GEORGE TOWN, May 16 — The festive season is usually the time shoemaker Wong Heng Mun is busy filling up orders for custom-made shoes, sometimes with orders backing up to two months.
Since 2020, that has changed. Wong sits idly in his shop these days, occupying most of his time on his smartphone, and occasionally repairs the shoes of his regular customers.
“If you order a pair of custom made shoes now, despite Raya being just around the corner, I can make it in two weeks.
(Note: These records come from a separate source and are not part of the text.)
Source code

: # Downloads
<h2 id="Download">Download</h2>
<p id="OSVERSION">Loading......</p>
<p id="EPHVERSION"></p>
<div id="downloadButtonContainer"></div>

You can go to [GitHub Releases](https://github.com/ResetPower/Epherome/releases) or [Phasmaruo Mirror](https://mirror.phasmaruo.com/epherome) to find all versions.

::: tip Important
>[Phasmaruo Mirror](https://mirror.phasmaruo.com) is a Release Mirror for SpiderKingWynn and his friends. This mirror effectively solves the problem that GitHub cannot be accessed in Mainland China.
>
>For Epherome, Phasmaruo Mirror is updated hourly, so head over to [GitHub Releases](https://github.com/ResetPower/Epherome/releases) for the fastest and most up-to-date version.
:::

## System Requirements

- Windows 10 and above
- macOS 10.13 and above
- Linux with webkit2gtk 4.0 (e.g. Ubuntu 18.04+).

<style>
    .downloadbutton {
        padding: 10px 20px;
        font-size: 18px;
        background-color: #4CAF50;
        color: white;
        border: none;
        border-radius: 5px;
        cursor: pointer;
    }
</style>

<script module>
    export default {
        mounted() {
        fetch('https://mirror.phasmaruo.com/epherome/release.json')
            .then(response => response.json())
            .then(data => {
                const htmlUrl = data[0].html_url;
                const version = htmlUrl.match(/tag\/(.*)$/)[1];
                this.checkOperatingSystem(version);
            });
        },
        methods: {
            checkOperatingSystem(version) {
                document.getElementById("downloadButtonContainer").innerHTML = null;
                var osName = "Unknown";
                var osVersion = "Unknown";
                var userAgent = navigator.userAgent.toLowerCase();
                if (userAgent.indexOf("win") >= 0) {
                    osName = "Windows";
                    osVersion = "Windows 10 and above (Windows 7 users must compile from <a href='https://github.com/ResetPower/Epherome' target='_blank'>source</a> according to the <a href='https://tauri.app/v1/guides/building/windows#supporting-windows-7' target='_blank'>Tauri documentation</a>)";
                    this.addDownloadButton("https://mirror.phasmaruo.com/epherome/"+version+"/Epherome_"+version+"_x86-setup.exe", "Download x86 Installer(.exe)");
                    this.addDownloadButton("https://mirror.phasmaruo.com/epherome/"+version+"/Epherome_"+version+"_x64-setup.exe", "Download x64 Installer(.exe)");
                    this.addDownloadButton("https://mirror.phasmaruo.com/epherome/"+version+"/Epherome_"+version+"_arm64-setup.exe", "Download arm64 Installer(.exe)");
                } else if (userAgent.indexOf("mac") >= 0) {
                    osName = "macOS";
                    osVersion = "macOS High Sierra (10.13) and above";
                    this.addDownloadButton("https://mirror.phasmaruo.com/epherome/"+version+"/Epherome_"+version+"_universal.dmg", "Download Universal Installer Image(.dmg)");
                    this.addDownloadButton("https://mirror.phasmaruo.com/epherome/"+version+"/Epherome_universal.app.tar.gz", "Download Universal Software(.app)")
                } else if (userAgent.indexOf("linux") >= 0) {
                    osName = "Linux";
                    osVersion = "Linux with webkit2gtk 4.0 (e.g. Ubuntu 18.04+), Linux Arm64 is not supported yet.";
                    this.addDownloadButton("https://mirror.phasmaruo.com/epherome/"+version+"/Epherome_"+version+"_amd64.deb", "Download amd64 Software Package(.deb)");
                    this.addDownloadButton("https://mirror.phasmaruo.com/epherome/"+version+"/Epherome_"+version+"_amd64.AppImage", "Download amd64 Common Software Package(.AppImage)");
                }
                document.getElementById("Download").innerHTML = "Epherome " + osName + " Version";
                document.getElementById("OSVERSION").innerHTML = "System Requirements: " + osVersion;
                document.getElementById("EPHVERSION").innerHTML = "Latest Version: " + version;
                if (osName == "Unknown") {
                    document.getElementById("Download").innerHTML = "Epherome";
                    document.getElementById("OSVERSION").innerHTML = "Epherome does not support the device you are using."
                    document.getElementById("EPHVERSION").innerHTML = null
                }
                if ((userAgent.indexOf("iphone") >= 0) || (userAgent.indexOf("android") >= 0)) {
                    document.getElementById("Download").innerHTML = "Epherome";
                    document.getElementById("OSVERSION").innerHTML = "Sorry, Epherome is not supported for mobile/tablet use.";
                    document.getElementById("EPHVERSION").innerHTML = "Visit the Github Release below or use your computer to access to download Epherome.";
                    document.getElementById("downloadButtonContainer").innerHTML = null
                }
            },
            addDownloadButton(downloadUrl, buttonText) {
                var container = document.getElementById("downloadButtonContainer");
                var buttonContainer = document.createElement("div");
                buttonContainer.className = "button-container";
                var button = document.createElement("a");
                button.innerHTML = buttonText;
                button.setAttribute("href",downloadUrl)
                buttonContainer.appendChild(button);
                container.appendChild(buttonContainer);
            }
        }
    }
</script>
Previously, it would take me two months because of all the orders coming in,” he said in an interview with Malay Mail earlier this month.
Wong is the second-generation shoemaker and owner of Hong Kong Shoe Store, a shop well known for being the place where the famous shoe designer Datuk Jimmy Choo apprenticed decades ago.
Wong’s father, Sung Choy, was one of the first shoemakers to open a custom-made shoe shop in Penang back in 1958.
Sung Choy apprenticed with an experienced and skilled shoemaker in Klang when he was in his teens before moving around several places including Singapore to learn from other shoemakers.
“My father was always keen to learn more and each time he got a job at a shoe shop, he would ask to learn the shoemaking skill at that shop even though he had already acquired good skills from his first master,” Heng Mun said.
Eventually Sung Choy settled down in Penang and worked in yet another shoe shop before he realised that there was a market for custom-made shoes.
“He took a chance and set up a small shop and within a year, he started making a name for himself as there were very few places that offered custom-made shoes that are comfortable and of good quality,” he said.
Soon, the shop was getting customers from all walks of life, from the middle class to even members of royalty from Kedah and other states.
Heng Mun said business was so good and the shop became so well-known in the 1960s that people were seeking his father out to apprentice with him, including Choo.
He said Choo apprenticed with his father for several years before leaving to try his luck elsewhere.
“People often thought we were using his fame to make our shop famous but it was not true, our shop was famous back in the 1960s even before him,” he said.
Heng Mun himself started learning shoemaking from his father at the age of 10 and took over the shop in the 1980s.
“I mastered the skill at 16 and that was when I started full time in this shop,” he said.
His father, now 88 years old, has retired fully and only visits the shop occasionally.
He said business remained brisk throughout the years until the Covid-19 pandemic hit and with that the first movement control order (MCO) last year.
“Everything came to a halt, business dropped to zero for months and the only thing that kept us going was some regular customers who came to us to repair their shoes,” he said.
He said when interstate borders reopened after the middle of 2020, business started to pick up again as about 80 per cent of his customers were from Kedah and Perak.
”A lot of my customers are from those two states and most of them were orders for larger sized shoes, special sized shoes for the disabled or orthopaedic shoes,” he said.
This year, when the MCO was imposed again and interstate travel was banned, business was back to zero again.
Due to the nature of his business, going online is not an option at all even though the shop has a Facebook page.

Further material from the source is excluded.